Reassigning an employee to a “vacant” position is a form of reasonable accommodation under the ADA. Determining whether a position is “vacant” is usually pretty easy, but not always, as illustrated by recent decisions by the Tenth and District of Columbia Circuit Courts of Appeals.
In Duvall v. Georgia Pacific, the plaintiff sought reassignment to a position occupied by temporary contract workers. Is a position filled by a temp “vacant”? The Tenth Circuit held that since the position filled by the temp was not available to a similarly situated, non-disabled employee, it was not “vacant” and was not available to the plaintiff.

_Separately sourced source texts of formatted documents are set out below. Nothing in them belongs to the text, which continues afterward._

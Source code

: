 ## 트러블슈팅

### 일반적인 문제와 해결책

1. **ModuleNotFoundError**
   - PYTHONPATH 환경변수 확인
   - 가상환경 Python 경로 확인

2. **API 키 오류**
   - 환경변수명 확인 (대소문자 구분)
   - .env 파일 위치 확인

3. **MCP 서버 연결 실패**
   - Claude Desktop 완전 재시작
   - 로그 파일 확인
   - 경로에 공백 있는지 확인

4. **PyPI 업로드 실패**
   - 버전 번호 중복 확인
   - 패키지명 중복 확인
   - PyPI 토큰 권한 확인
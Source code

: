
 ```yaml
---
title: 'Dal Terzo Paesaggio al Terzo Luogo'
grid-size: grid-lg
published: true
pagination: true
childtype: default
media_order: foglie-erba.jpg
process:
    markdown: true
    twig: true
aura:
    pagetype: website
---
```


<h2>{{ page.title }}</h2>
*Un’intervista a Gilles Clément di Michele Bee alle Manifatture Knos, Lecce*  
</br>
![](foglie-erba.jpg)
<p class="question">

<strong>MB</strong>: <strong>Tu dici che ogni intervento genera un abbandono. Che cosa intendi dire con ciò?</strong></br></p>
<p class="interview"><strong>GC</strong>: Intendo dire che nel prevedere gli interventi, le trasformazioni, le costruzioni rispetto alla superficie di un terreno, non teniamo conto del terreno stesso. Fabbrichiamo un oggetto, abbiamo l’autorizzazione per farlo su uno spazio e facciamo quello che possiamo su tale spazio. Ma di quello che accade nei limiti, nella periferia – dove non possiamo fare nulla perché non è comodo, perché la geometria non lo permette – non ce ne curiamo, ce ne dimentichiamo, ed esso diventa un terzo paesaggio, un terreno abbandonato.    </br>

Three weeks after Duvall, in McFadden v. Ballard Spahr Andrews & Ingersoll, LLP, the D.C. Circuit relied more on Webster’s Dictionary and, without articulating the Duvall analysis, ended up in pretty much the same place. The plaintiff sought reassignment as the receptionist, claiming the position was vacant because a temp was filling in for the regular receptionist, who was on medical leave. The Court concluded that the regular receptionist “held, filled or occupied” (words from Webster’s) the receptionist position, so that it was not “vacant.” The Court’s discussion suggested that it also recognized that the employer had not made the receptionist position available generally. The Court said that the employer had not sought a replacement for the regular receptionist, had not posted a job listing, and had not “otherwise acted as though it considered the position vacant.”

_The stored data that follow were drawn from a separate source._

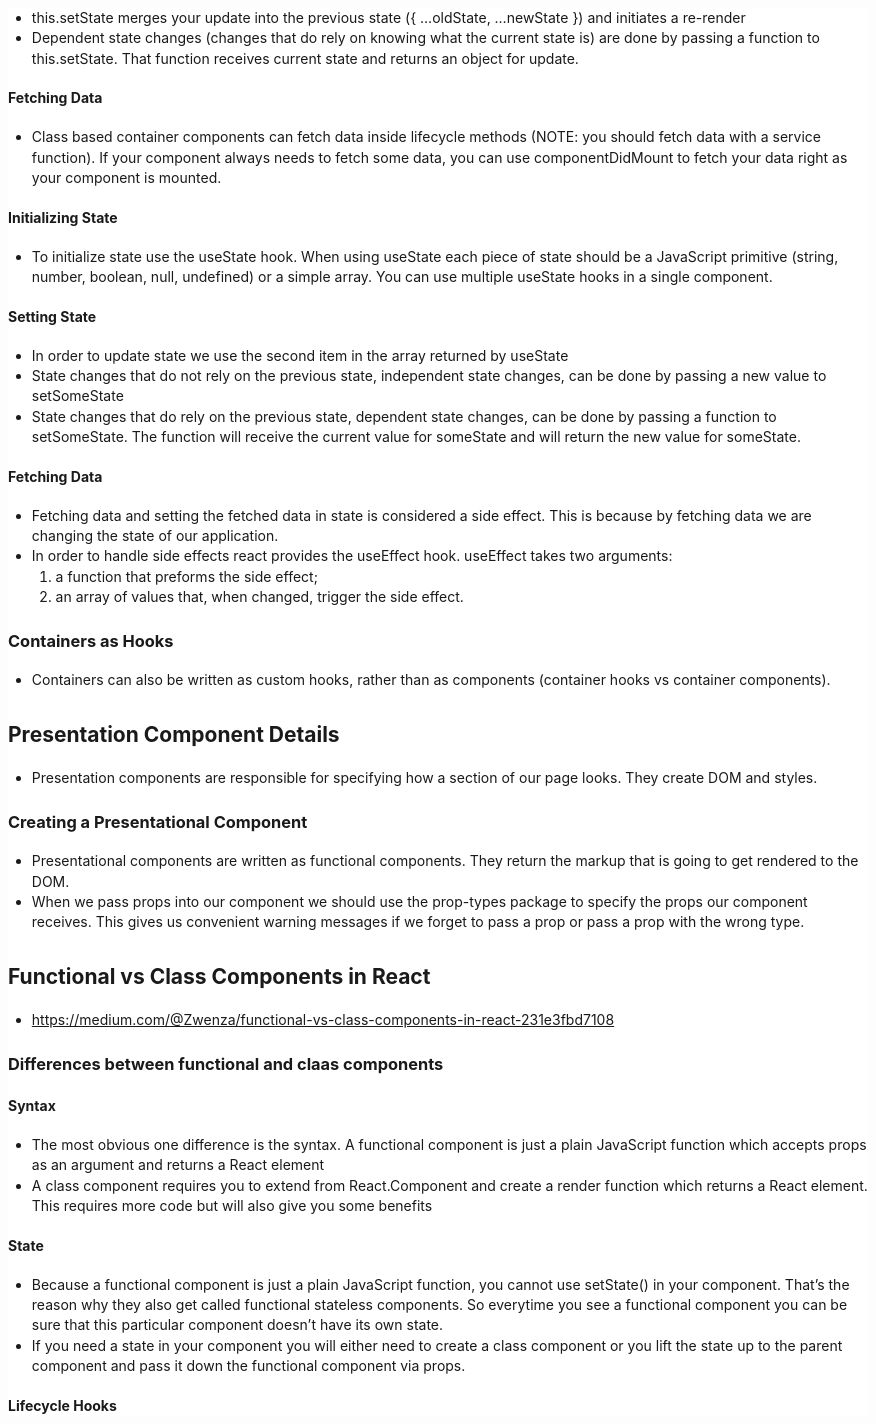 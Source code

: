 - this.setState merges your update into the previous state ({ …oldState, …newState }) and initiates a re-render
- Dependent state changes (changes that do rely on knowing what the current state is) are done by passing a function to this.setState. That function receives current state and returns an object for update.
#### Fetching Data
- Class based container components can fetch data inside lifecycle methods (NOTE: you should fetch data with a service function). If your component always needs to fetch some data, you can use componentDidMount to fetch your data right as your component is mounted.
#### Initializing State
- To initialize state use the useState hook. When using useState each piece of state should be a JavaScript primitive (string, number, boolean, null, undefined) or a simple array. You can use multiple useState hooks in a single component.
#### Setting State
- In order to update state we use the second item in the array returned by useState
- State changes that do not rely on the previous state, independent state changes, can be done by passing a new value to setSomeState
- State changes that do rely on the previous state, dependent state changes, can be done by passing a function to setSomeState. The function will receive the current value for someState and will return the new value for someState.
#### Fetching Data
- Fetching data and setting the fetched data in state is considered a side effect. This is because by fetching data we are changing the state of our application.
- In order to handle side effects react provides the useEffect hook. useEffect takes two arguments: 
  1. a function that preforms the side effect; 
  2. an array of values that, when changed, trigger the side effect.
### Containers as Hooks
- Containers can also be written as custom hooks, rather than as components (container hooks vs container components).

## Presentation Component Details
- Presentation components are responsible for specifying how a section of our page looks. They create DOM and styles.
### Creating a Presentational Component
- Presentational components are written as functional components. They return the markup that is going to get rendered to the DOM.
- When we pass props into our component we should use the prop-types package to specify the props our component receives. This gives us convenient warning messages if we forget to pass a prop or pass a prop with the wrong type.
## Functional vs Class Components in React
- https://medium.com/@Zwenza/functional-vs-class-components-in-react-231e3fbd7108
### Differences between functional and claas components
#### Syntax
- The most obvious one difference is the syntax. A functional component is just a plain JavaScript function which accepts props as an argument and returns a React element
- A class component requires you to extend from React.Component and create a render function which returns a React element. This requires more code but will also give you some benefits 
#### State
- Because a functional component is just a plain JavaScript function, you cannot use setState() in your component. That’s the reason why they also get called functional stateless components. So everytime you see a functional component you can be sure that this particular component doesn’t have its own state.
- If you need a state in your component you will either need to create a class component or you lift the state up to the parent component and pass it down the functional component via props.
#### Lifecycle Hooks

According to the EEOC’s Guidance, a position is “vacant” if it is available when the employee asks for reasonable accommodation or a position that the employer knows will become available within a reasonable period of time.

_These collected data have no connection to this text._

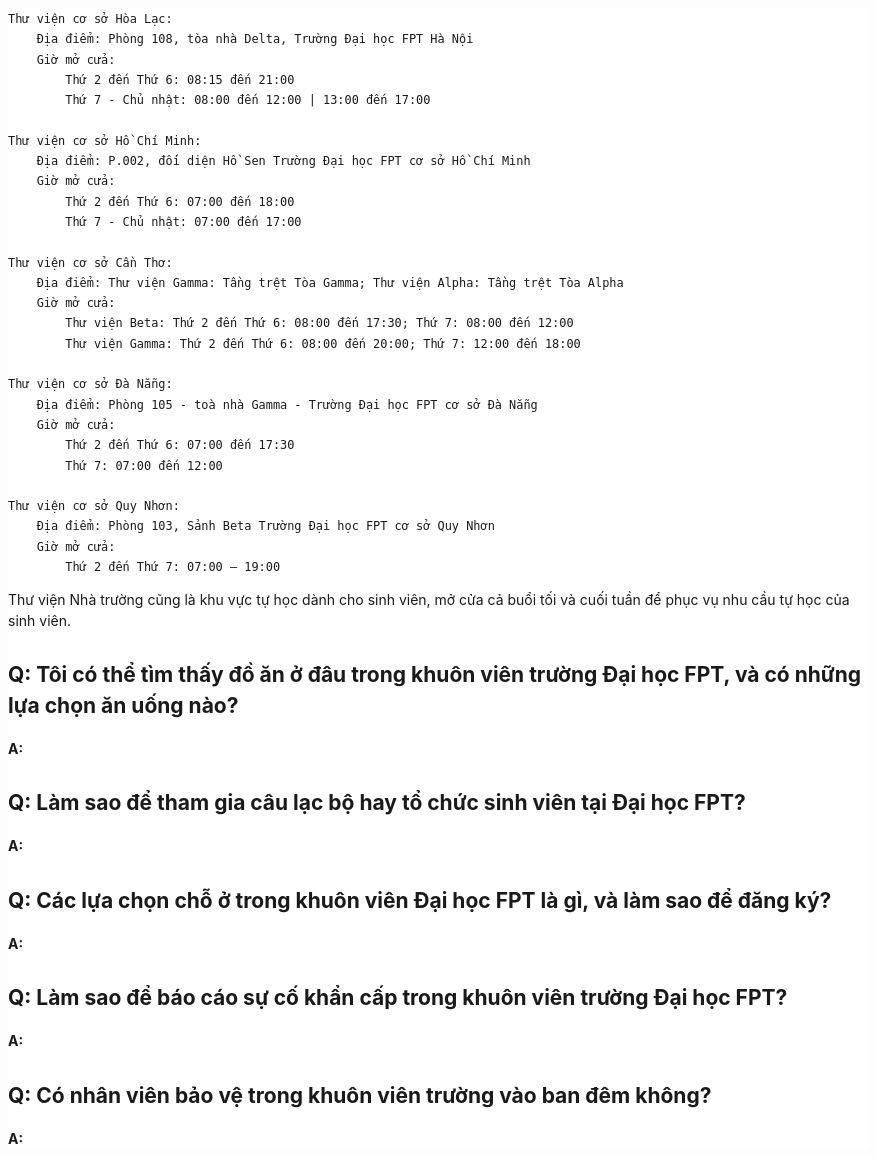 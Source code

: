     Thư viện cơ sở Hòa Lạc:
        Địa điểm: Phòng 108, tòa nhà Delta, Trường Đại học FPT Hà Nội
        Giờ mở cửa:
            Thứ 2 đến Thứ 6: 08:15 đến 21:00
            Thứ 7 - Chủ nhật: 08:00 đến 12:00 | 13:00 đến 17:00

    Thư viện cơ sở Hồ Chí Minh:
        Địa điểm: P.002, đối diện Hồ Sen Trường Đại học FPT cơ sở Hồ Chí Minh
        Giờ mở cửa:
            Thứ 2 đến Thứ 6: 07:00 đến 18:00
            Thứ 7 - Chủ nhật: 07:00 đến 17:00

    Thư viện cơ sở Cần Thơ:
        Địa điểm: Thư viện Gamma: Tầng trệt Tòa Gamma; Thư viện Alpha: Tầng trệt Tòa Alpha
        Giờ mở cửa:
            Thư viện Beta: Thứ 2 đến Thứ 6: 08:00 đến 17:30; Thứ 7: 08:00 đến 12:00
            Thư viện Gamma: Thứ 2 đến Thứ 6: 08:00 đến 20:00; Thứ 7: 12:00 đến 18:00

    Thư viện cơ sở Đà Nẵng:
        Địa điểm: Phòng 105 - toà nhà Gamma - Trường Đại học FPT cơ sở Đà Nẵng
        Giờ mở cửa:
            Thứ 2 đến Thứ 6: 07:00 đến 17:30
            Thứ 7: 07:00 đến 12:00

    Thư viện cơ sở Quy Nhơn:
        Địa điểm: Phòng 103, Sảnh Beta Trường Đại học FPT cơ sở Quy Nhơn
        Giờ mở cửa:
            Thứ 2 đến Thứ 7: 07:00 – 19:00

Thư viện Nhà trường cũng là khu vực tự học dành cho sinh viên, mở cửa cả buổi tối và cuối tuần để phục vụ nhu cầu tự học của sinh viên.

## Q: Tôi có thể tìm thấy đồ ăn ở đâu trong khuôn viên trường Đại học FPT, và có những lựa chọn ăn uống nào?
**A:**  


## Q: Làm sao để tham gia câu lạc bộ hay tổ chức sinh viên tại Đại học FPT?
**A:**  


## Q: Các lựa chọn chỗ ở trong khuôn viên Đại học FPT là gì, và làm sao để đăng ký?
**A:**  


## Q: Làm sao để báo cáo sự cố khẩn cấp trong khuôn viên trường Đại học FPT?
**A:**  


## Q: Có nhân viên bảo vệ trong khuôn viên trường vào ban đêm không?
**A:**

Other issues can complicate an employer’s responsibility to consider reassignment to a vacant position as a reasonable accommodation, such as: Must an employer train the employee to be reassigned, or provide a period of familiarization? How long after the request for reassignment does the obligation to identify vacancies end? And of course, the significant issue that the Supreme Court had agreed to hear, and then dismissed as moot when the parties settled their dispute: whether a disabled employee seeking a vacant position as an accommodation, and who meets the minimum qualifications of the position is entitled to it, i.e., receives a mandatory preference, or must compete with others for the position.